**WORK REQUIRED**: The response should consist of every record, reproduced exactly.
##### SOURCE MATERIAL #####
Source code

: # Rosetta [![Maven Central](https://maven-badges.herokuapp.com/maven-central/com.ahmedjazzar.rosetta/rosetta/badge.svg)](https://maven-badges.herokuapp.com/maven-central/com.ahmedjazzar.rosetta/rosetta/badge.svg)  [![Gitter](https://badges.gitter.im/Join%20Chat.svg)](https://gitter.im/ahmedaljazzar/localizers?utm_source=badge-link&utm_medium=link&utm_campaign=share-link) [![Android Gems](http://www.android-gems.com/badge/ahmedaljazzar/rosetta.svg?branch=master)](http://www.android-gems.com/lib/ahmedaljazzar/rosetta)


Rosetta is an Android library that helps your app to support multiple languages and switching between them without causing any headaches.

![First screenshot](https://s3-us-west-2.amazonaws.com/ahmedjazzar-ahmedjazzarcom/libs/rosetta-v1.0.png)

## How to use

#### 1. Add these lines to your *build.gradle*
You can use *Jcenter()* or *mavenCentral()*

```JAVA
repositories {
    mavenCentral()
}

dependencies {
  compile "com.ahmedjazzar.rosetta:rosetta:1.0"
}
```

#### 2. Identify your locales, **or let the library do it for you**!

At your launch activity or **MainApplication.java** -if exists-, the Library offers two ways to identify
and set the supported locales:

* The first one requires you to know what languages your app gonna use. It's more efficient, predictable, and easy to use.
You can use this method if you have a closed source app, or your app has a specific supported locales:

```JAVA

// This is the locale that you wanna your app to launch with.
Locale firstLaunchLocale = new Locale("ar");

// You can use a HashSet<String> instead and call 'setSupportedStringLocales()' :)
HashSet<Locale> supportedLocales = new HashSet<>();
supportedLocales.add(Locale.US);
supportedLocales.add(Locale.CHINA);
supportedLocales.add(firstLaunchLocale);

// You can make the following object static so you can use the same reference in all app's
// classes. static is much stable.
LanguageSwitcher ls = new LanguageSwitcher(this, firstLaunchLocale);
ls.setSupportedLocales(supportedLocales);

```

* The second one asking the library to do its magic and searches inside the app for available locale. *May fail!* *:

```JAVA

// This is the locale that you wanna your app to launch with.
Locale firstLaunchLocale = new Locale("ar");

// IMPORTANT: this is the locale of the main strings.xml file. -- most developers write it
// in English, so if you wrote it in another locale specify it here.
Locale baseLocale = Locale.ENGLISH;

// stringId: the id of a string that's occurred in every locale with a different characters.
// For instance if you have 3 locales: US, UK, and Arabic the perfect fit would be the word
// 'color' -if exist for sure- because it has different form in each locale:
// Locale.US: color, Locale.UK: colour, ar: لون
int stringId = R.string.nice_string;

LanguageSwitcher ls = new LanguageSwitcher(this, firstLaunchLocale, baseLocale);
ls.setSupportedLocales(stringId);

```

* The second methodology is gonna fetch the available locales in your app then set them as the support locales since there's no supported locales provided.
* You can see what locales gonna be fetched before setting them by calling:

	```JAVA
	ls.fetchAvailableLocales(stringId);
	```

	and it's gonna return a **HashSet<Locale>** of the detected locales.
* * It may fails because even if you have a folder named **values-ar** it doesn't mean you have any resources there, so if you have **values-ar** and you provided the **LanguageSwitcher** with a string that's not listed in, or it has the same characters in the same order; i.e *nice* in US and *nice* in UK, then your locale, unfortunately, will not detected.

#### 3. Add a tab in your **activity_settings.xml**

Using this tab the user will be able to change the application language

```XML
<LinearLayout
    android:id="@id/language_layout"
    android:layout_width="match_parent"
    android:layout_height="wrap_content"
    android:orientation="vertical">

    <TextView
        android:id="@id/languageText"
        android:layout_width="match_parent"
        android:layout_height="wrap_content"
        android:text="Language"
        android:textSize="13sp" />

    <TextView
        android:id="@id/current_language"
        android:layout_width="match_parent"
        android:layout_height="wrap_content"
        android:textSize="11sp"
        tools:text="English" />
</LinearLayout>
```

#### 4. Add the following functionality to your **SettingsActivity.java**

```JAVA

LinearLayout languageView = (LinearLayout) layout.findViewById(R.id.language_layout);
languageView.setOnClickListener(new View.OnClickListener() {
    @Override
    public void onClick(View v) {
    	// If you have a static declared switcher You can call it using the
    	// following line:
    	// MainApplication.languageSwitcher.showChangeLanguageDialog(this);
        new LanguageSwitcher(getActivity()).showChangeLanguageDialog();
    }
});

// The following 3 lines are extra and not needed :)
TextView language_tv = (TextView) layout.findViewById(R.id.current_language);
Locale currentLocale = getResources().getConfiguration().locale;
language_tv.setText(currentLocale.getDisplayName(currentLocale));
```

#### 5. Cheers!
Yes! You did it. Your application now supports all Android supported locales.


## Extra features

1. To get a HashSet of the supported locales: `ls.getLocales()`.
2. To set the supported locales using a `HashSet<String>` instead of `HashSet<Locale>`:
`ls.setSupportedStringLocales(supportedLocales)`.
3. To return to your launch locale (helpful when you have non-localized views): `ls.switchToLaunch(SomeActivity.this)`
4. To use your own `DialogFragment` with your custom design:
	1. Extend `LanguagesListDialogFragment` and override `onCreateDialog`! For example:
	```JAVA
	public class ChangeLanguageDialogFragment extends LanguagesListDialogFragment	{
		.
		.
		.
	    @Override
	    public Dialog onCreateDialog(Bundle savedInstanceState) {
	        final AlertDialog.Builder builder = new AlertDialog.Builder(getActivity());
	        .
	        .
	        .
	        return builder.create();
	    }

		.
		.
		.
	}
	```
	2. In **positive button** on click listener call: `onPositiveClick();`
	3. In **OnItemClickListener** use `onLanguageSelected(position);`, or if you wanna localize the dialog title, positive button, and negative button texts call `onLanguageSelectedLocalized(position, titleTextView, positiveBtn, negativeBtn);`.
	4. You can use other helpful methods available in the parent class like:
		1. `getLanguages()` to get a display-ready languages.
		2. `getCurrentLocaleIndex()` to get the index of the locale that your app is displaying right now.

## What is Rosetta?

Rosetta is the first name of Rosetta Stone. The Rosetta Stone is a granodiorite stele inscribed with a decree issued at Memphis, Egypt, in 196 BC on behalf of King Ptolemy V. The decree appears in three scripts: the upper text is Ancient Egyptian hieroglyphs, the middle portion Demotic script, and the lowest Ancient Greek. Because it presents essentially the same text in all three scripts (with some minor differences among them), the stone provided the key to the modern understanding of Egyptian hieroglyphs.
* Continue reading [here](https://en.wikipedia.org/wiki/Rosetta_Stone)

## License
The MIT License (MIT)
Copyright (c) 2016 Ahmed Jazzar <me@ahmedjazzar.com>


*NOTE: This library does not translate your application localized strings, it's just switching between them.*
#####
**RESULT OF THIS EXERCISE**:
Source code

: # Rosetta [![Maven Central](https://maven-badges.herokuapp.com/maven-central/com.ahmedjazzar.rosetta/rosetta/badge.svg)](https://maven-badges.herokuapp.com/maven-central/com.ahmedjazzar.rosetta/rosetta/badge.svg)  [![Gitter](https://badges.gitter.im/Join%20Chat.svg)](https://gitter.im/ahmedaljazzar/localizers?utm_source=badge-link&utm_medium=link&utm_campaign=share-link) [![Android Gems](http://www.android-gems.com/badge/ahmedaljazzar/rosetta.svg?branch=master)](http://www.android-gems.com/lib/ahmedaljazzar/rosetta)


Rosetta is an Android library that helps your app to support multiple languages and switching between them without causing any headaches.

![First screenshot](https://s3-us-west-2.amazonaws.com/ahmedjazzar-ahmedjazzarcom/libs/rosetta-v1.0.png)

## How to use

#### 1. Add these lines to your *build.gradle*
You can use *Jcenter()* or *mavenCentral()*

```JAVA
repositories {
    mavenCentral()
}

dependencies {
  compile "com.ahmedjazzar.rosetta:rosetta:1.0"
}
```

#### 2. Identify your locales, **or let the library do it for you**!

At your launch activity or **MainApplication.java** -if exists-, the Library offers two ways to identify
and set the supported locales:

* The first one requires you to know what languages your app gonna use. It's more efficient, predictable, and easy to use.
You can use this method if you have a closed source app, or your app has a specific supported locales:

```JAVA

// This is the locale that you wanna your app to launch with.
Locale firstLaunchLocale = new Locale("ar");

// You can use a HashSet<String> instead and call 'setSupportedStringLocales()' :)
HashSet<Locale> supportedLocales = new HashSet<>();
supportedLocales.add(Locale.US);
supportedLocales.add(Locale.CHINA);
supportedLocales.add(firstLaunchLocale);

// You can make the following object static so you can use the same reference in all app's
// classes. static is much stable.
LanguageSwitcher ls = new LanguageSwitcher(this, firstLaunchLocale);
ls.setSupportedLocales(supportedLocales);

```

* The second one asking the library to do its magic and searches inside the app for available locale. *May fail!* *:

```JAVA

// This is the locale that you wanna your app to launch with.
Locale firstLaunchLocale = new Locale("ar");

// IMPORTANT: this is the locale of the main strings.xml file. -- most developers write it
// in English, so if you wrote it in another locale specify it here.
Locale baseLocale = Locale.ENGLISH;

// stringId: the id of a string that's occurred in every locale with a different characters.
// For instance if you have 3 locales: US, UK, and Arabic the perfect fit would be the word
// 'color' -if exist for sure- because it has different form in each locale:
// Locale.US: color, Locale.UK: colour, ar: لون
int stringId = R.string.nice_string;

LanguageSwitcher ls = new LanguageSwitcher(this, firstLaunchLocale, baseLocale);
ls.setSupportedLocales(stringId);

```

* The second methodology is gonna fetch the available locales in your app then set them as the support locales since there's no supported locales provided.
* You can see what locales gonna be fetched before setting them by calling:

	```JAVA
	ls.fetchAvailableLocales(stringId);
	```

	and it's gonna return a **HashSet<Locale>** of the detected locales.
* * It may fails because even if you have a folder named **values-ar** it doesn't mean you have any resources there, so if you have **values-ar** and you provided the **LanguageSwitcher** with a string that's not listed in, or it has the same characters in the same order; i.e *nice* in US and *nice* in UK, then your locale, unfortunately, will not detected.

#### 3. Add a tab in your **activity_settings.xml**

Using this tab the user will be able to change the application language

```XML
<LinearLayout
    android:id="@id/language_layout"
    android:layout_width="match_parent"
    android:layout_height="wrap_content"
    android:orientation="vertical">

    <TextView
        android:id="@id/languageText"
        android:layout_width="match_parent"
        android:layout_height="wrap_content"
        android:text="Language"
        android:textSize="13sp" />

    <TextView
        android:id="@id/current_language"
        android:layout_width="match_parent"
        android:layout_height="wrap_content"
        android:textSize="11sp"
        tools:text="English" />
</LinearLayout>
```

#### 4. Add the following functionality to your **SettingsActivity.java**

```JAVA

LinearLayout languageView = (LinearLayout) layout.findViewById(R.id.language_layout);
languageView.setOnClickListener(new View.OnClickListener() {
    @Override
    public void onClick(View v) {
    	// If you have a static declared switcher You can call it using the
    	// following line:
    	// MainApplication.languageSwitcher.showChangeLanguageDialog(this);
        new LanguageSwitcher(getActivity()).showChangeLanguageDialog();
    }
});

// The following 3 lines are extra and not needed :)
TextView language_tv = (TextView) layout.findViewById(R.id.current_language);
Locale currentLocale = getResources().getConfiguration().locale;
language_tv.setText(currentLocale.getDisplayName(currentLocale));
```

#### 5. Cheers!
Yes! You did it. Your application now supports all Android supported locales.


## Extra features

1. To get a HashSet of the supported locales: `ls.getLocales()`.
2. To set the supported locales using a `HashSet<String>` instead of `HashSet<Locale>`:
`ls.setSupportedStringLocales(supportedLocales)`.
3. To return to your launch locale (helpful when you have non-localized views): `ls.switchToLaunch(SomeActivity.this)`
4. To use your own `DialogFragment` with your custom design:
	1. Extend `LanguagesListDialogFragment` and override `onCreateDialog`! For example:
	```JAVA
	public class ChangeLanguageDialogFragment extends LanguagesListDialogFragment	{
		.
		.
		.
	    @Override
	    public Dialog onCreateDialog(Bundle savedInstanceState) {
	        final AlertDialog.Builder builder = new AlertDialog.Builder(getActivity());
	        .
	        .
	        .
	        return builder.create();
	    }

		.
		.
		.
	}
	```
	2. In **positive button** on click listener call: `onPositiveClick();`
	3. In **OnItemClickListener** use `onLanguageSelected(position);`, or if you wanna localize the dialog title, positive button, and negative button texts call `onLanguageSelectedLocalized(position, titleTextView, positiveBtn, negativeBtn);`.
	4. You can use other helpful methods available in the parent class like:
		1. `getLanguages()` to get a display-ready languages.
		2. `getCurrentLocaleIndex()` to get the index of the locale that your app is displaying right now.

## What is Rosetta?

Rosetta is the first name of Rosetta Stone. The Rosetta Stone is a granodiorite stele inscribed with a decree issued at Memphis, Egypt, in 196 BC on behalf of King Ptolemy V. The decree appears in three scripts: the upper text is Ancient Egyptian hieroglyphs, the middle portion Demotic script, and the lowest Ancient Greek. Because it presents essentially the same text in all three scripts (with some minor differences among them), the stone provided the key to the modern understanding of Egyptian hieroglyphs.
* Continue reading [here](https://en.wikipedia.org/wiki/Rosetta_Stone)

## License
The MIT License (MIT)
Copyright (c) 2016 Ahmed Jazzar <me@ahmedjazzar.com>


*NOTE: This library does not translate your application localized strings, it's just switching between them.*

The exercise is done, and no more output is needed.